Before we get started, let’s provide an update.
The Weekly Lineman’s this year will be a bit more condensed for a couple reasons. When I first had the idea of doing this six years ago, the original concept involved highlighting key plays in the trenches and provide context as to what’s happening. This was to make the article more niche compared to the wonderful weekly film reviews we have that overview the game on a more general basis.
As the years have gone by, this article became more focused on whatever was topical with the offensive or defensive line, and less about impactful happenings from the game. I didn’t like the direction it was going, but hey, I still have the steering wheel.
By focusing on a few meaningful plays per week, the quality of the breakdowns will increase and become more consumable to you all. And that’s the name of the game.
Ultimately, the content itself is the same, but the focus has re-shifted back to where it belongs. It almost warranted a name change! Too bad nothing I thought of sounded as good.
Now, onto the madness that Sunday was.
I posted a video a few weeks back explaining why the Cincinnati Bengals were primed to meet expectations this season. The reasoning involved how the offense should improve its overall consistency from last year, countering out strength of schedule and regression concerns. Week 1 overreactions aside, I standby the case I made and believe over the course of a 17-game slate, it will prove to be true.

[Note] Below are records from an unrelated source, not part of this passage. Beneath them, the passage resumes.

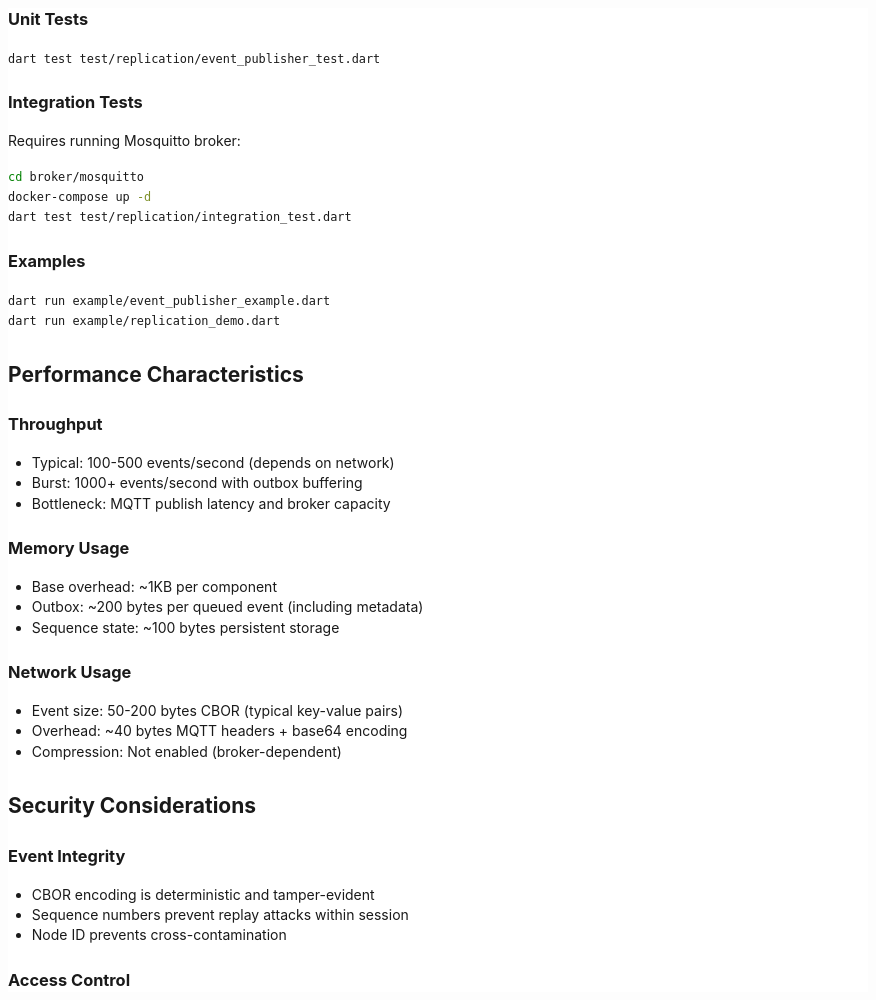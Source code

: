 ### Unit Tests

```bash
dart test test/replication/event_publisher_test.dart
```

### Integration Tests

Requires running Mosquitto broker:

```bash
cd broker/mosquitto
docker-compose up -d
dart test test/replication/integration_test.dart
```

### Examples

```bash
dart run example/event_publisher_example.dart
dart run example/replication_demo.dart
```

## Performance Characteristics

### Throughput

- Typical: 100-500 events/second (depends on network)
- Burst: 1000+ events/second with outbox buffering
- Bottleneck: MQTT publish latency and broker capacity

### Memory Usage

- Base overhead: ~1KB per component
- Outbox: ~200 bytes per queued event (including metadata)
- Sequence state: ~100 bytes persistent storage

### Network Usage

- Event size: 50-200 bytes CBOR (typical key-value pairs)
- Overhead: ~40 bytes MQTT headers + base64 encoding
- Compression: Not enabled (broker-dependent)

## Security Considerations

### Event Integrity

- CBOR encoding is deterministic and tamper-evident
- Sequence numbers prevent replay attacks within session
- Node ID prevents cross-contamination

### Access Control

One of the responses I received was asking why I never mentioned the defense in my reasoning. There’s a couple levels to this.
Year-to-year performance for any team’s defense in today’s NFL is fascinating to gauge. It’s tough for most top defenses to maintain elite play every season. Just three of 2020’s top-10 units in terms of EPA/play allowed (in non-garbage time situations) stayed in the top 10 for 2021. Recent history have provided us with exceptions, but logically, as offenses continue to dictate where defensive evolution heads, defenses will continue to play from behind. It’s difficult to maintain top-level performance year-to-year.
Cincinnati was too inconsistent defensively to crack last year’s top 10, but the unit’s full potential was on display in the postseason. A trip to the Super Bowl wouldn’t have been possible without them firing on all cylinders. Can that four-game sample size translate to an entire season? Highly doubtful—but it doesn’t have to.
That was the whole point. If the offense takes a step forward, that impact would outweigh the defense doing the same. Realistically speaking, so long as the defense isn’t a liability out of the bloom, the Bengals will remain in the AFC conversation with a reliable offense.
But after one game, the Bengals’ defense looks a lot like the playoff version.
There’s a dialogue involving the offensive line and its mixed reviews after a misleading seven-sack outing. There couldn’t be more of a consensus with the defensive line. It was rocking the Pittsburgh Steelers for all five quarters.
The days of the Steelers’ run game plowing the Bengals’ front seven seem like ancient history now. Running back Najee Harris and his line had trouble all afternoon against one of the more unheralded units in the entire league.
It was their persistent effort that kept this game close while the offense was tripping over its shoelaces. Take this series in the first quarter. The Bengals have already forced two Steelers punts, but they’re down 7-3 and Joe Burrow was just strip-sacked on his own 34-yard line. A Steelers touchdown makes this a 14-3 game before the second period even begins, and they have less than half the field to get there. Hell, they almost do so on the first play.